3D mammogram machines are among the latest in breast cancer technology. While it may look like a Xerox machine, it is the latest in ultrasound technology that is making the detection of breast cancer easier. Doctors say it make diagnosing easier.
“I have very fibrous breasts,” said a women, who has a family history of breast cancer. “They’re dense, and there’s a lot of stuff there that can interfere with the analysis of the mammogram.” She has a very personal connection with breast cancer. “My sister was diagnosed with breast cancer in 1999,” she said. “She’s cancer-free now.”Because of that, she stays on top of detecting it.
The 3D ultrasound detected a cyst, which doctors concluded was not cancerous. An ultrasound mammogram may not have delivered that news with certainty.
“We can look at those images on a workstation and manipulate them, turn them back and forth, up and down, from side to side, look at the images in 3D — and allow us to do a very wonderful screening,” said the radiologist .

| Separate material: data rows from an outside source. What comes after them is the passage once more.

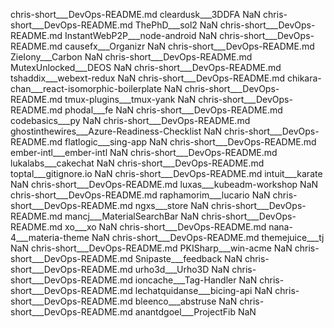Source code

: chris-short___DevOps-README.md	cleardusk___3DDFA	NaN
chris-short___DevOps-README.md	ThePhD___sol2	NaN
chris-short___DevOps-README.md	InstantWebP2P___node-android	NaN
chris-short___DevOps-README.md	causefx___Organizr	NaN
chris-short___DevOps-README.md	ZieIony___Carbon	NaN
chris-short___DevOps-README.md	MutexUnlocked___DEOS	NaN
chris-short___DevOps-README.md	tshaddix___webext-redux	NaN
chris-short___DevOps-README.md	chikara-chan___react-isomorphic-boilerplate	NaN
chris-short___DevOps-README.md	tmux-plugins___tmux-yank	NaN
chris-short___DevOps-README.md	phodal___fe	NaN
chris-short___DevOps-README.md	codebasics___py	NaN
chris-short___DevOps-README.md	ghostinthewires___Azure-Readiness-Checklist	NaN
chris-short___DevOps-README.md	flatlogic___sing-app	NaN
chris-short___DevOps-README.md	ember-intl___ember-intl	NaN
chris-short___DevOps-README.md	lukalabs___cakechat	NaN
chris-short___DevOps-README.md	toptal___gitignore.io	NaN
chris-short___DevOps-README.md	intuit___karate	NaN
chris-short___DevOps-README.md	luxas___kubeadm-workshop	NaN
chris-short___DevOps-README.md	raphamorim___lucario	NaN
chris-short___DevOps-README.md	ngxs___store	NaN
chris-short___DevOps-README.md	mancj___MaterialSearchBar	NaN
chris-short___DevOps-README.md	xo___xo	NaN
chris-short___DevOps-README.md	nana-4___materia-theme	NaN
chris-short___DevOps-README.md	themejuice___tj	NaN
chris-short___DevOps-README.md	PKISharp___win-acme	NaN
chris-short___DevOps-README.md	Snipaste___feedback	NaN
chris-short___DevOps-README.md	urho3d___Urho3D	NaN
chris-short___DevOps-README.md	ioncache___Tag-Handler	NaN
chris-short___DevOps-README.md	lechatquidanse___bicing-api	NaN
chris-short___DevOps-README.md	bleenco___abstruse	NaN
chris-short___DevOps-README.md	anantdgoel___ProjectFib	NaN
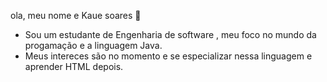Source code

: ola, meu nome e Kaue soares 👋 
- Sou um estudante de Engenharia de software , meu foco no mundo da progamação e a linguagem Java.
- Meus intereces são no momento e se especializar nessa linguagem e aprender  HTML depois.

<!---
1KaueSoares/1KaueSoares is a ✨ special ✨ repository because its `README.md` (this file) appears on your GitHub profile.
You can click the Preview link to take a look at your changes.
--->
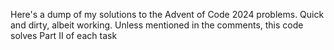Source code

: Here's a dump of my solutions to the Advent of Code 2024 problems.
Quick and dirty, albeit working.
Unless mentioned in the comments, this code solves Part II of each task
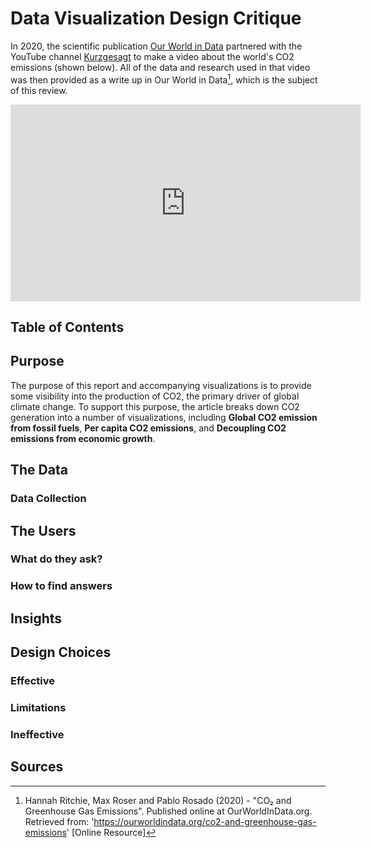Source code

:# Data Visualization Design Critique

In 2020, the scientific publication [Our World in Data](https://ourworldindata.org/) partnered with the YouTube channel [Kurzgesagt](https://www.youtube.com/@kurzgesagt) to make a video about the world's CO2 emissions (shown below). All of the data and research used in that video was then provided as a write up in Our World in Data[^1], which is the subject of this review.

<div class="d-flex justify-content-center">
    <iframe
        width="560"
        height="315"
        src="https://www.youtube-nocookie.com/embed/ipVxxxqwBQw"
        title="YouTube video player"
        frameborder="0"
        allow="accelerometer; autoplay; clipboard-write; encrypted-media; gyroscope; picture-in-picture; web-share"
        allowfullscreen
    ></iframe>
</div>

## Table of Contents

## Purpose

The purpose of this report and accompanying visualizations is to provide some visibility into the production of CO2, the primary driver of global climate change. To support this purpose, the article breaks down CO2 generation into a number of visualizations, including **Global CO2 emission from fossil fuels**, **Per capita CO2 emissions**, and **Decoupling CO2 emissions from economic growth**.

## The Data

### Data Collection

## The Users

### What do they ask?

### How to find answers

## Insights

## Design Choices

### Effective

### Limitations

### Ineffective

## Sources

<style>
/*Remove automatically generated "Footnote" heading*/
.footnotes>h2 { display: none; }
</style>
[^1]: Hannah Ritchie, Max Roser and Pablo Rosado (2020) - "CO₂ and Greenhouse Gas Emissions". Published online at OurWorldInData.org. Retrieved from: 'https://ourworldindata.org/co2-and-greenhouse-gas-emissions' [Online Resource]
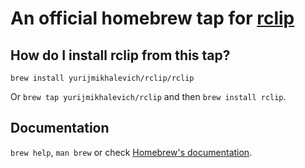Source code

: # An official homebrew tap for [rclip](https://github.com/yurijmikhalevich/rclip)

## How do I install rclip from this tap?

`brew install yurijmikhalevich/rclip/rclip`

Or `brew tap yurijmikhalevich/rclip` and then `brew install rclip`.

## Documentation

`brew help`, `man brew` or check [Homebrew's documentation](https://docs.brew.sh).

In the past, these breast scans could only show a very flat image of the breast tissue. But the new 3D ultrasound technology shows 500 different views. Doctors are careful to emphasize the technology doesn’t take the place of the mammogram, but it supplements the screening. She says she’s grateful for these advancements and is hoping one day — for a cure.
“Not only do we have the tools for the detection, but if you detect early enough, you can treat this, don’t die from breast cancer,” she said.
Screening women with both ultrasounds and mammograms allows doctors to find more breast cancers than if they rely on mammograms alone, a new study shows. However, the combination also leads to many more unnecessary biopsies, and experts don’t recommend it to most patients.
Researchers involved in a study of more than 2,600 women in today’s Journal of the American Medical Association focused on women at high risk, such as those who have had previous breast tumors. In such women, mammograms found cancer in eight out of 1,000 women screened. Adding an ultrasound let doctors find cancer in 12 out of 1,000, said the study, which was financed by the Avon Foundation and the National Cancer Institute. Together, the tests found 78% of cancers.
In addition to finding real breast tumors, ultrasounds also pick up many more suspicious spots that are later found to be benign, says radiologist Wendie Berg, the new study’s main author. In fact, more than 90% of suspicious ultrasound findings in the study proved harmless.
That can cause women to have needless anxiety and unnecessary biopsies.
Because of the risk and expense of additional tests, most women don’t need breast ultrasounds. The American Cancer Society’s recommends women begin getting annual mammograms and breast exams at age 40.
Mammograms and ultrasounds cost less than $90 each, but MRIs cost about $1,000, as a spokesman for the American College of Radiology Imaging Network says. A radiologist would need more than an hour to complete three breast ultrasounds but could read 50 mammograms in that time.